Submit a Spark batch workload using a custom container image

gcloud

Use the gcloud dataproc batches submit spark command with the --container-image flag to specify your custom container image when you submit a Spark batch workload.

gcloud dataproc batches submit spark \
    --container-image=custom-image, for example, "gcr.io/my-project-id/my-image:1.0.1" \
    --region=region \
    --jars=path to user workload jar located in Cloud Storage or included in the custom container \
    --class=The fully qualified name of a class in the jar file, such as org.apache.spark.examples.SparkPi \
    -- add any workload arguments here

Notes:

  • Custom-image: Specify the custom container image using the following Container Registry image naming format: {hostname}/{project-id}/{image}:{tag}, for example, "gcr.io/my-project-id/my-image:1.0.1". Note: You must host your custom container image on Container Registry (Dataproc Serverless cannot fetch containers from other registries).
  • --jars: Specify a path to a user workload included in your custom container image or located in Cloud Storage, for example, "/opt/spark/jars/spark-examples.jar" or "gs://my-bucket/spark/jars/spark-examples.jar".
  • Other batches command options: You can add other optional batches` command flags, for example, to use a Spark History Server. See gcloud dataproc batches submit for supported command flags.
  • workload argumentsYou can add any workload arguments by adding a "--" to the end of the command, followed by the workload arguments.

REST & CMD LINE

The custom container image is provided through the RuntimeConfig.containerImage field as part of a batches.create API request.

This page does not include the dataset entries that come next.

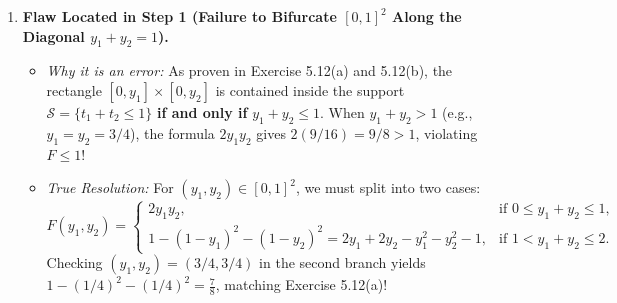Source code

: \documentclass[11pt, letterpaper]{article}
\theoremstyle{definition}
\theoremstyle{remark}
\begin{document}
\begin{enumerate}[label=\textbf{Critique of Diagnostic Problem \arabic*:}, leftmargin=0pt, itemindent=0pt]
    \item \textbf{Flaw Located in Step 1 (Failure to Bifurcate $[0,1]^2$ Along the Diagonal $y_1 + y_2 = 1$).}
    \begin{itemize}
        \item \emph{Why it is an error:} As proven in Exercise 5.12(a) and 5.12(b), the rectangle $[0, y_1] \times [0, y_2]$ is contained inside the support $\mathcal{S} = \{t_1 + t_2 \le 1\}$ \textbf{if and only if} $y_1 + y_2 \le 1$. When $y_1 + y_2 > 1$ (e.g., $y_1 = y_2 = 3/4$), the formula $2y_1 y_2$ gives $2(9/16) = 9/8 > 1$, violating $F \le 1$!
        \item \emph{True Resolution:} For $(y_1, y_2) \in [0, 1]^2$, we must split into two cases:
        \[
            F(y_1, y_2) = \begin{cases}
                2 y_1 y_2, & \text{if } 0 \le y_1 + y_2 \le 1, \\
                1 - (1 - y_1)^2 - (1 - y_2)^2 = 2y_1 + 2y_2 - y_1^2 - y_2^2 - 1, & \text{if } 1 < y_1 + y_2 \le 2.
            \end{cases}
        \]
        Checking $(y_1, y_2) = (3/4, 3/4)$ in the second branch yields $1 - (1/4)^2 - (1/4)^2 = \frac{7}{8}$, matching Exercise 5.12(a)!
    \end{itemize}
\end{enumerate}
\end{document}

This following example shows how to use a custom container to submit a batch workload using the Dataproc Serverless for Spark batches.create API.

Before using any of the request data, make the following replacements:

  • project-id: Google Cloud project ID
  • region: region
  • custom-container-image: Specify the custom container image using the following Container Registry image naming format: {hostname}/{project-id}/{image}:{tag}, for example, "gcr.io/my-project-id/my-image:1.0.1". Note: You must host your custom container on Container Registry (Dataproc Serverless cannot fetch containers from other registries).
  • jar-uri: Specify a path to a workload jar included in your custom container image or located in Cloud Storage, for example, "/opt/spark/jars/spark-examples.jar" or "gs:///spark/jars/spark-examples.jar".
  • class: The fully qualified name of a class in the jar file, such as "org.apache.spark.examples.SparkPi".
  • Other options: You can use other batch workload resource fields, for example, use the sparkBatch.args field to pass arguments to your workload (see the Batch resource documentation for more information. To use a Spark History Server, see Setting up a Persistent History Server.

HTTP method and URL:

POST https://dataproc.googleapis.com/v1/projects/project-id/locations/region/batches

Request JSON body:

{
  "runtimeConfig":{
    "containerImage":"custom-container-image
  },
  "sparkBatch":{
    "jarFileUris":[
      "jar-uri"
    ],
    "mainClass":"class"
  }
}

To send your request, expand one of these options:

You should receive a JSON response similar to the following:

{
"name":"projects/project-id/locations/region/batches/batch-id",
  "uuid":",uuid",
  "createTime":"2021-07-22T17:03:46.393957Z",
  "runtimeConfig":{
    "containerImage":"gcr.io/my-project/my-image:1.0.1"
  },
  "sparkBatch":{
    "mainClass":"org.apache.spark.examples.SparkPi",
    "jarFileUris":[
      "/opt/spark/jars/spark-examples.jar"
    ]
  },
  "runtimeInfo":{
    "outputUri":"gs://dataproc-.../driveroutput"
  },
  "state":"SUCCEEDED",
  "stateTime":"2021-07-22T17:06:30.301789Z",
  "creator":"account-email-address",
  "runtimeConfig":{
    "properties":{
      "spark:spark.executor.instances":"2",
      "spark:spark.driver.cores":"2",
      "spark:spark.executor.cores":"2",
      "spark:spark.app.name":"projects/project-id/locations/region/batches/batch-id"
    }
  },
  "environmentConfig":{
    "peripheralsConfig":{
      "sparkHistoryServerConfig":{
      }
    }
  },
  "operation":"projects/project-id/regions/region/operation-id"
}

Build a custom container image

Dataproc Serverless for Spark custom container images are Docker images. You can use the tools for building Docker images to build custom container images, but there are conditions the images must meet to be compatible with Dataproc Serverless for Spark. The following sections explain these conditions.

Operating system

You can choose any operating system image as your custom container image's base image. Recommendation: The default Debian 11 images are preferred (for example, debian:11-slim), since they have received testing to avoid compatibility issues.

Utilities

You must include the following utility packages, which are required to run Spark, in your custom container image:

  • procps
  • tini

Container user

Dataproc Serverless for Spark runs containers as the spark Linux user with a 1099 UID and a 1099 GID. USER directives set in custom container image Dockerfiles are ignored at runtime. Use the UID and GID for filesystem permissions. For example, if you add a jar file at /opt/spark/jars/my-lib.jar in the image as a workload dependency, you must give the spark user read permission to the file.

Image streaming

Dataproc Serverless for Spark normally begins a workload requiring a custom container image by downloading the entire image to disk. This can mean a delay in initialization time, especially for customers with large images.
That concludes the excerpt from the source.